To exist is to question ones existence. Do we exist, or do we not? In the overall scope of things, we’re merely just dust on the wind; here for a moment to leave our mark on the ages through acts that are like unto ripples in the ocean. Is life worth living? What is the meaning of life? Is there a God? What if there isn’t a God? Who am I? Why do people do the things that they do?
To understand these things, one must look at the entirety of human existence and look at the entirety of the existence of the Earth in comparison to that and then to look at the entire existence of the Universe in comparison to that and then whatever is beyond in comparison to that and so on and so forth. You will see that from that scale, life is not worth living, since it is over so quickly while death and silence and destruction are continual and ever-lasting. There is no meaning to life, for what meaning could it have on such larger scales, when it’s over and gone so quickly? How can there be a God when so much horror and tragedy goes on? If there isn’t a God, then there’s just nothingness and none of this is for a reason and it doesn’t make sense and we have to make sense of it and… How can I know who I am if others don’t tell me, when I’m so small and my actions mean so little? Since people act like that, that means I can, too; and if nothing else matters, then it’s just this moment and myself.
But that is only one perspective amongst many and may not even be the perspective of those attending. You must also go down into our world as far as you went out into the all-encompassing space and time beyond our own species existence, down into the insect world and the plant world and down into micro-organisms, bacteria and viruses and further down into the molecules and atoms that make up everything, and then you find that splitting certain atoms presents certain powerful results that affect far more than what you would have thought they would upon appearance. Same with all of the other smallest organisms such as bacteria and viruses. When you think about it, God or not, life stemmed from a primordial soup of sorts that held the building blocks for life; and that soup is still in existence to this day in our oceans current systems, being transferred around and through our very world like a life-stream, carrying nutrients and the very basis of life on our planet around the world. All life began as single-celled organisms and expanded from there, splitting to become the symmetrical designs that they’ve become, intricate in their design and unique to each other at the same time as having comparisons.

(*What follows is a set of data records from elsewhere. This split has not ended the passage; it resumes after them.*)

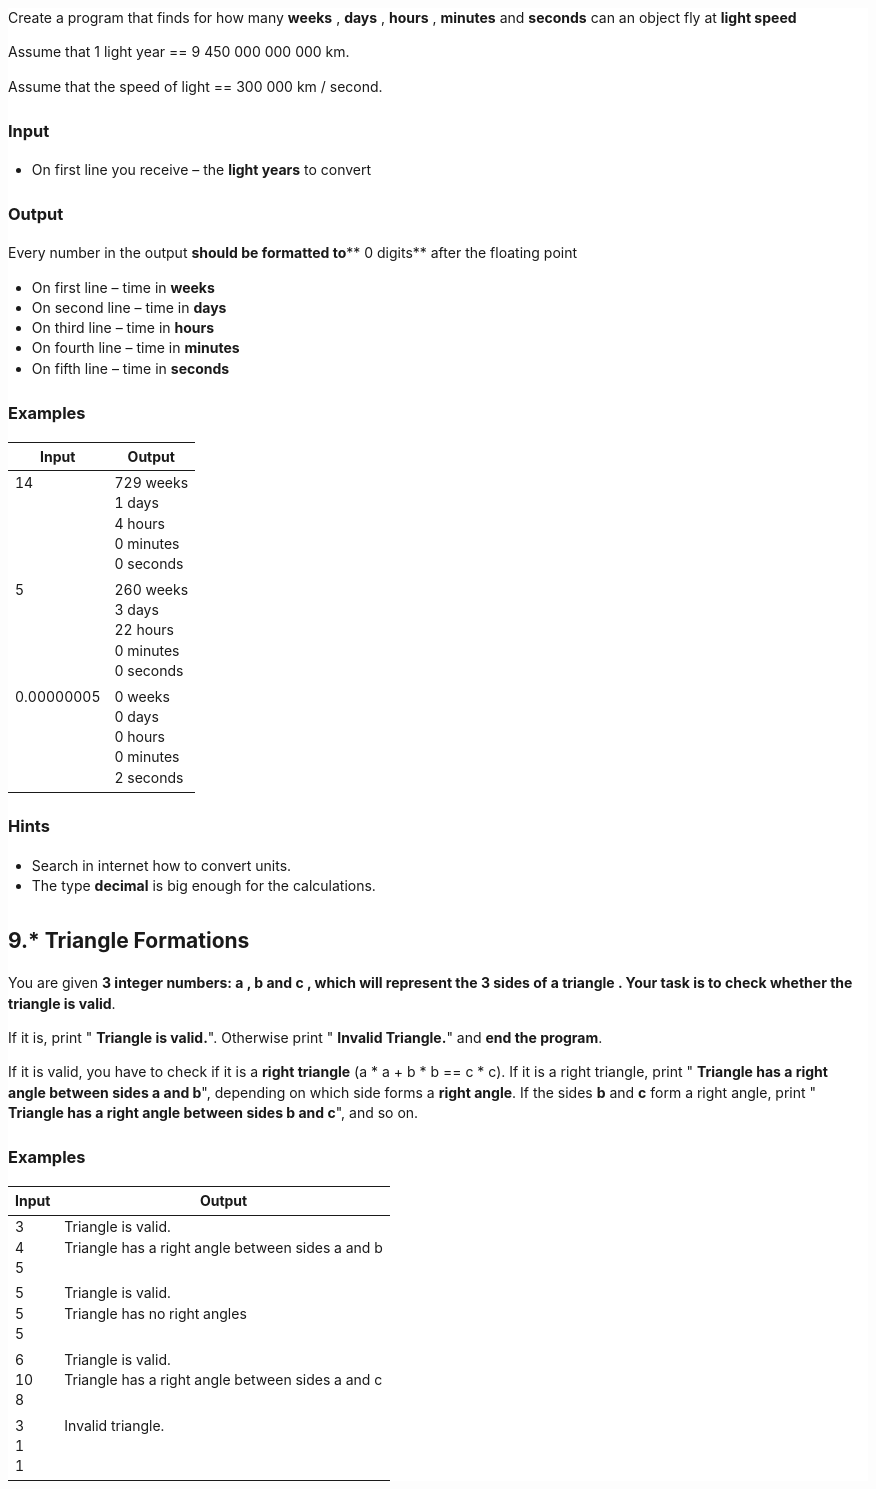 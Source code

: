 Create a program that finds for how many **weeks** , **days** , **hours** , **minutes** and **seconds** can an object fly at **light speed**

Assume that 1 light year == 9 450 000 000 000 km.

Assume that the speed of light == 300 000 km / second.

### Input

- On first line you receive – the **light years** to convert

### Output

Every number in the output **should be formatted to**** 0 digits** after the floating point

- On first line – time in **weeks**
- On second line – time in **days**
- On third line – time in **hours**
- On fourth line – time in **minutes**
- On fifth line – time in **seconds**

### Examples

| **Input** | **Output** |
| --- | --- |
| 14 | 729 weeks <br/> 1 days <br/> 4 hours<br/> 0 minutes <br/> 0 seconds |
| 5 | 260 weeks <br/> 3 days <br/> 22 hours<br/> 0 minutes <br/> 0 seconds |
| 0.00000005 | 0 weeks <br/> 0 days <br/> 0 hours<br/> 0 minutes <br/> 2 seconds |
### Hints

- Search in internet how to convert units.
- The type **decimal** is big enough for the calculations.

## 9.\* Triangle Formations

You are given **3 integer numbers: a , b and c **, which will represent the** 3 sides of a triangle **. Your task is to check whether the triangle is** valid**.

If it is, print &quot; **Triangle is valid.**&quot;.
Otherwise print &quot; **Invalid Triangle.**&quot; and **end the program**.

If it is valid, you have to check if it is a **right triangle** (a * a + b * b == c * c).
If it is a right triangle, print &quot; **Triangle has a right angle between sides a and b**&quot;, depending on which side forms a **right angle**. If the sides **b** and **c** form a right angle, print &quot; **Triangle has a right angle between sides b and c**&quot;, and so on.
### Examples

| **Input** | **Output** |
| --- | --- |
| 3<br/> 4 <br/> 5 |Triangle is valid. <br/> Triangle has a right angle between sides a and b |
| 5<br/> 5 <br/> 5 |Triangle is valid. <br/> Triangle has no right angles |
| 6<br/> 10 <br/> 8 |Triangle is valid. <br/> Triangle has a right angle between sides a and c |
| 3<br/> 1 <br/> 1 |Invalid triangle. |
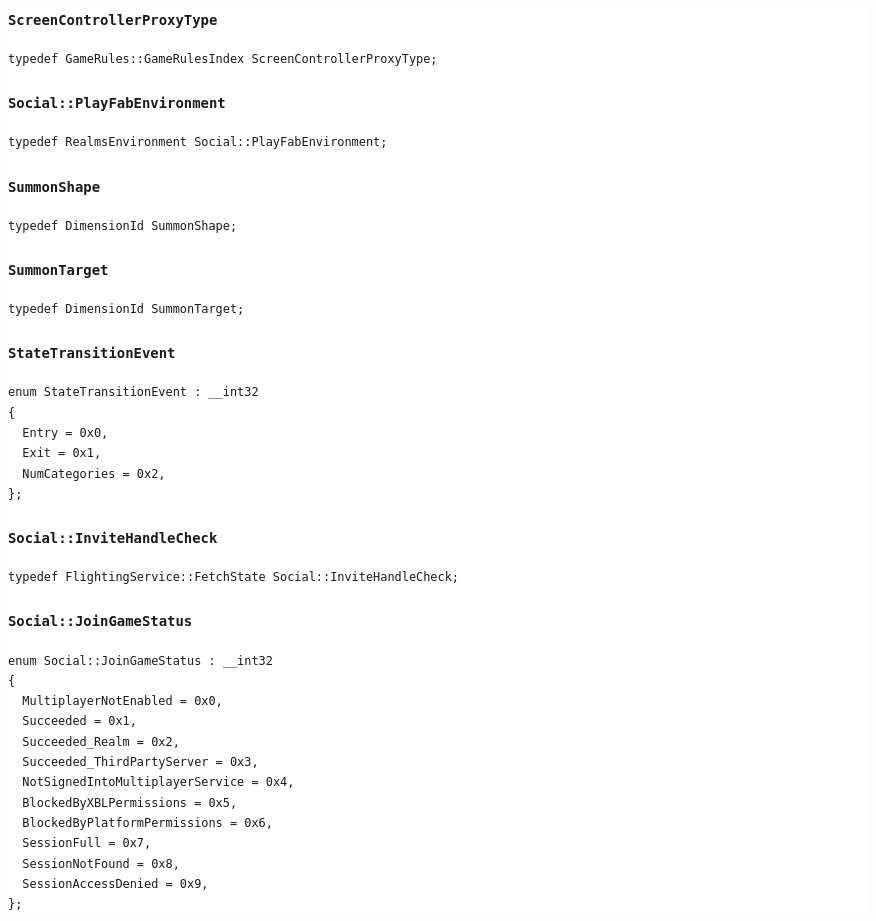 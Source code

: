 ### `ScreenControllerProxyType`
```
typedef GameRules::GameRulesIndex ScreenControllerProxyType;

```

### `Social::PlayFabEnvironment`
```
typedef RealmsEnvironment Social::PlayFabEnvironment;

```

### `SummonShape`
```
typedef DimensionId SummonShape;

```

### `SummonTarget`
```
typedef DimensionId SummonTarget;

```

### `StateTransitionEvent`
```
enum StateTransitionEvent : __int32
{
  Entry = 0x0,
  Exit = 0x1,
  NumCategories = 0x2,
};

```

### `Social::InviteHandleCheck`
```
typedef FlightingService::FetchState Social::InviteHandleCheck;

```

### `Social::JoinGameStatus`
```
enum Social::JoinGameStatus : __int32
{
  MultiplayerNotEnabled = 0x0,
  Succeeded = 0x1,
  Succeeded_Realm = 0x2,
  Succeeded_ThirdPartyServer = 0x3,
  NotSignedIntoMultiplayerService = 0x4,
  BlockedByXBLPermissions = 0x5,
  BlockedByPlatformPermissions = 0x6,
  SessionFull = 0x7,
  SessionNotFound = 0x8,
  SessionAccessDenied = 0x9,
};

```
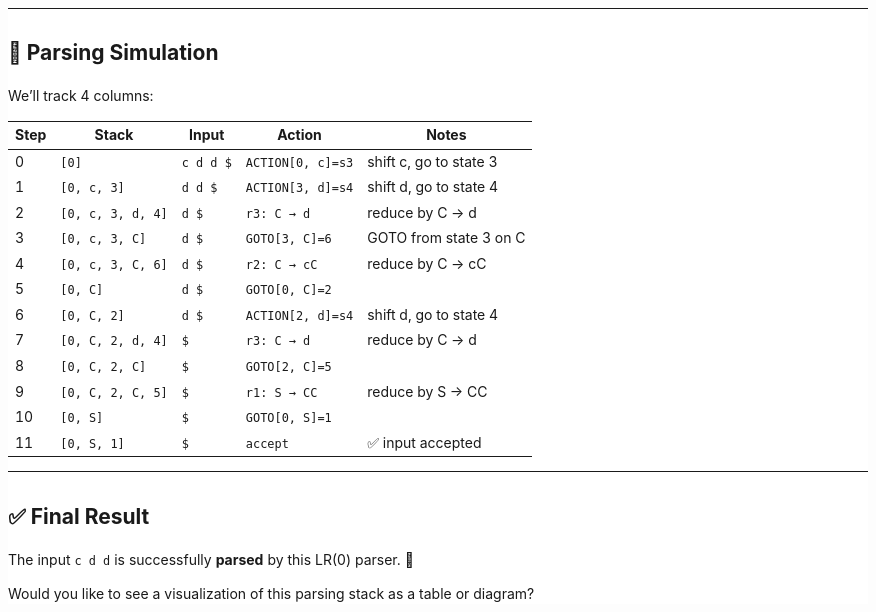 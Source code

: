 * * *

## 🔹 Parsing Simulation

We’ll track 4 columns:

| Step | Stack | Input | Action | Notes |
| --- | --- | --- | --- | --- |
| 0 | `[0]` | `c d d $` | `ACTION[0, c]=s3` | shift c, go to state 3 |
| 1 | `[0, c, 3]` | `d d $` | `ACTION[3, d]=s4` | shift d, go to state 4 |
| 2 | `[0, c, 3, d, 4]` | `d $` | `r3: C → d` | reduce by C → d |
| 3 | `[0, c, 3, C]` | `d $` | `GOTO[3, C]=6` | GOTO from state 3 on C |
| 4 | `[0, c, 3, C, 6]` | `d $` | `r2: C → cC` | reduce by C → cC |
| 5 | `[0, C]` | `d $` | `GOTO[0, C]=2` |  |
| 6 | `[0, C, 2]` | `d $` | `ACTION[2, d]=s4` | shift d, go to state 4 |
| 7 | `[0, C, 2, d, 4]` | `$` | `r3: C → d` | reduce by C → d |
| 8 | `[0, C, 2, C]` | `$` | `GOTO[2, C]=5` |  |
| 9 | `[0, C, 2, C, 5]` | `$` | `r1: S → CC` | reduce by S → CC |
| 10 | `[0, S]` | `$` | `GOTO[0, S]=1` |  |
| 11 | `[0, S, 1]` | `$` | `accept` | ✅ input accepted |

* * *

## ✅ Final Result

The input `c d d` is successfully **parsed** by this LR(0) parser. 🎉

Would you like to see a visualization of this parsing stack as a table or diagram? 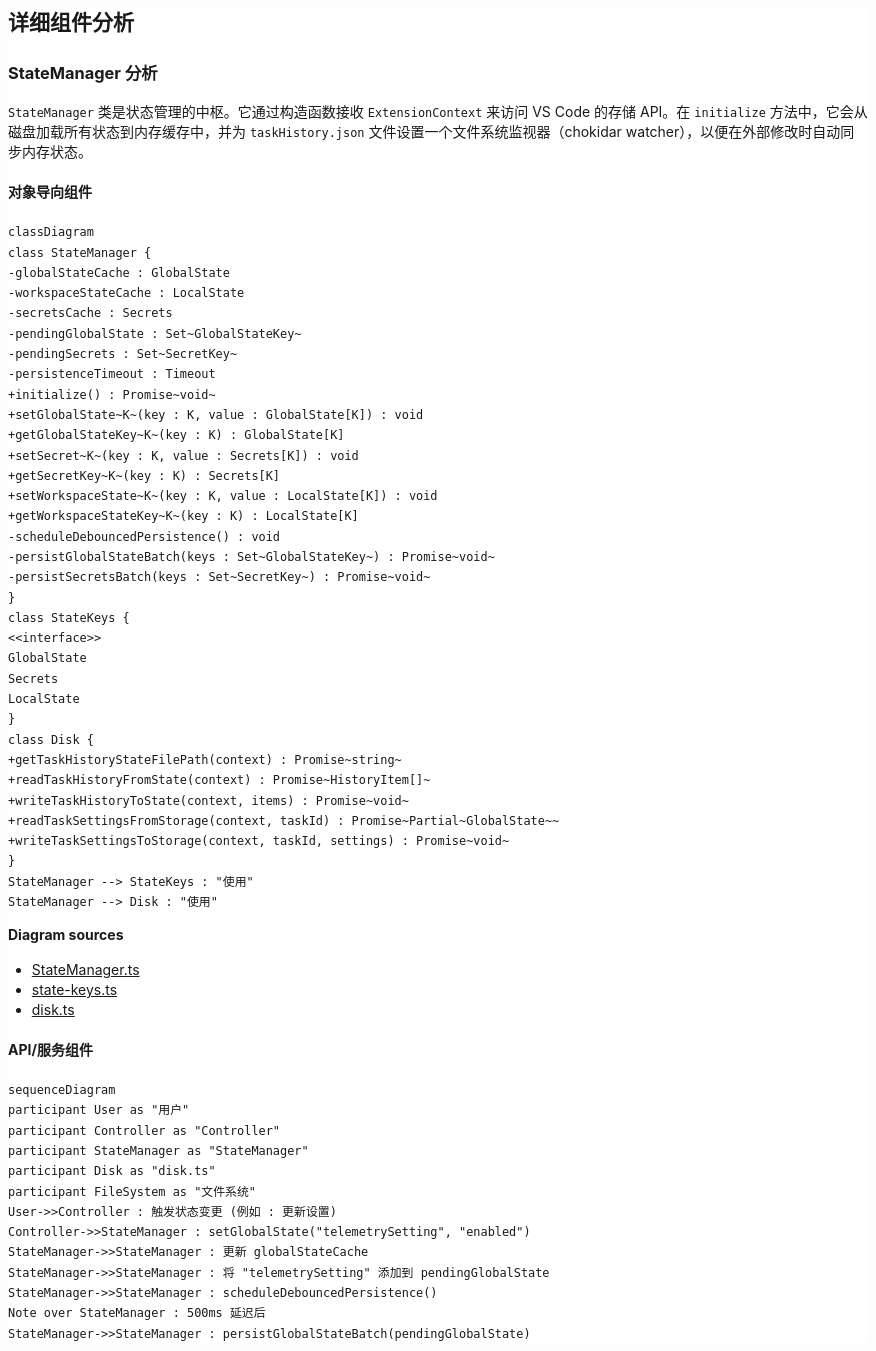 ## 详细组件分析
### StateManager 分析
`StateManager` 类是状态管理的中枢。它通过构造函数接收 `ExtensionContext` 来访问 VS Code 的存储 API。在 `initialize` 方法中，它会从磁盘加载所有状态到内存缓存中，并为 `taskHistory.json` 文件设置一个文件系统监视器（chokidar watcher），以便在外部修改时自动同步内存状态。

#### 对象导向组件
```mermaid
classDiagram
class StateManager {
-globalStateCache : GlobalState
-workspaceStateCache : LocalState
-secretsCache : Secrets
-pendingGlobalState : Set~GlobalStateKey~
-pendingSecrets : Set~SecretKey~
-persistenceTimeout : Timeout
+initialize() : Promise~void~
+setGlobalState~K~(key : K, value : GlobalState[K]) : void
+getGlobalStateKey~K~(key : K) : GlobalState[K]
+setSecret~K~(key : K, value : Secrets[K]) : void
+getSecretKey~K~(key : K) : Secrets[K]
+setWorkspaceState~K~(key : K, value : LocalState[K]) : void
+getWorkspaceStateKey~K~(key : K) : LocalState[K]
-scheduleDebouncedPersistence() : void
-persistGlobalStateBatch(keys : Set~GlobalStateKey~) : Promise~void~
-persistSecretsBatch(keys : Set~SecretKey~) : Promise~void~
}
class StateKeys {
<<interface>>
GlobalState
Secrets
LocalState
}
class Disk {
+getTaskHistoryStateFilePath(context) : Promise~string~
+readTaskHistoryFromState(context) : Promise~HistoryItem[]~
+writeTaskHistoryToState(context, items) : Promise~void~
+readTaskSettingsFromStorage(context, taskId) : Promise~Partial~GlobalState~~
+writeTaskSettingsToStorage(context, taskId, settings) : Promise~void~
}
StateManager --> StateKeys : "使用"
StateManager --> Disk : "使用"
```

**Diagram sources**
- [StateManager.ts](file://src/core/storage/StateManager.ts#L0-L1029)
- [state-keys.ts](file://src/core/storage/state-keys.ts#L0-L203)
- [disk.ts](file://src/core/storage/disk.ts#L0-L274)

#### API/服务组件
```mermaid
sequenceDiagram
participant User as "用户"
participant Controller as "Controller"
participant StateManager as "StateManager"
participant Disk as "disk.ts"
participant FileSystem as "文件系统"
User->>Controller : 触发状态变更 (例如 : 更新设置)
Controller->>StateManager : setGlobalState("telemetrySetting", "enabled")
StateManager->>StateManager : 更新 globalStateCache
StateManager->>StateManager : 将 "telemetrySetting" 添加到 pendingGlobalState
StateManager->>StateManager : scheduleDebouncedPersistence()
Note over StateManager : 500ms 延迟后
StateManager->>StateManager : persistGlobalStateBatch(pendingGlobalState)
```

You see that life is worth living, for every day is like a miracle, but you take it for granted because you forget all of the little things that had to go into each step of each step, you focus on the horrible seeming events, adopting a single perspective instead of working to focus on the positive and make it stand out, because it’s there, every day, in small and simple ways just waiting to be recognized and enjoyed. You realize that the meaning of life is simple ‘to live’ and experience the raw variety of flavors that come with, for better or worse, because each one is different and has something different to offer, different to learn and grow from and then to turn and offer to others for them to learn and grow from. There has to be a God of some sort, because of all the love and deep-connection that you feel to and from and with all things when you clear your mind of negativity, such as in meditation and relaxation. Even if there isn’t a God, it doesn’t matter because this life is so vibrant and rich that it’s worth just living once and having nothingness be on the other side, it’s worth whatever might be waiting, worth every ache and pain and struggle when it finally all clicks together and begins to run smoothly.
Even with all of that space out there and all of the time beyond it and even though our existence is like a momentary pebble cast into an ocean as the tide was sweeping in; we’ve changed things to a small degree, for better or worse. We changed the overall picture from what it would have been had we never been in it. Just like the Virus and the bacteria and the micro-organisms and building blocks of life start small and aspire to great things, so do we. Yeah, we could be gone in the blink of an eye, but at least we were here. Who I am is not defined by any other person or insecurity; it’s what my heart tells me I am and what I always feared I wasn’t and not what I feared I was. Fear turned me into something I was not, but by the banishing of fear, I found who I was. Do not fear fear, but learn from it and adapt like you would any other problem in life. What others do does not matter overly much, as I can handle them and deal with them because I know who I am and it is more important to be the change you want to see rather than try to simply force others to be the change.
Things we do may not seem all that important when compared to the larger picture, but compared to the smaller picture, we can see how they are vastly important. Every action and reaction and word and phrase. Every thought that may come to be and every person that exists regardless of social standing or parentage or racial heritage, every plant, insect, life.
It is the balance that must be found in accepting different perspectives and utilizing both at the same time to remain a blend of humble and confident, noble and not, etc., for every situation is different and must be handled at least slightly differently, because each person is different, at least slightly and each background is different, at least slightly. But, the emotions caused are ultimately all the same and what it all boils down to is ‘choice’ and what perspective a person would rather have; what avenues they will more likely take based on their ability or inability to see beyond singular perspectives, whether they choose to focus on the negative or the positive, or both; or the fact that they may not even be what we think they are in terms of negative and positive.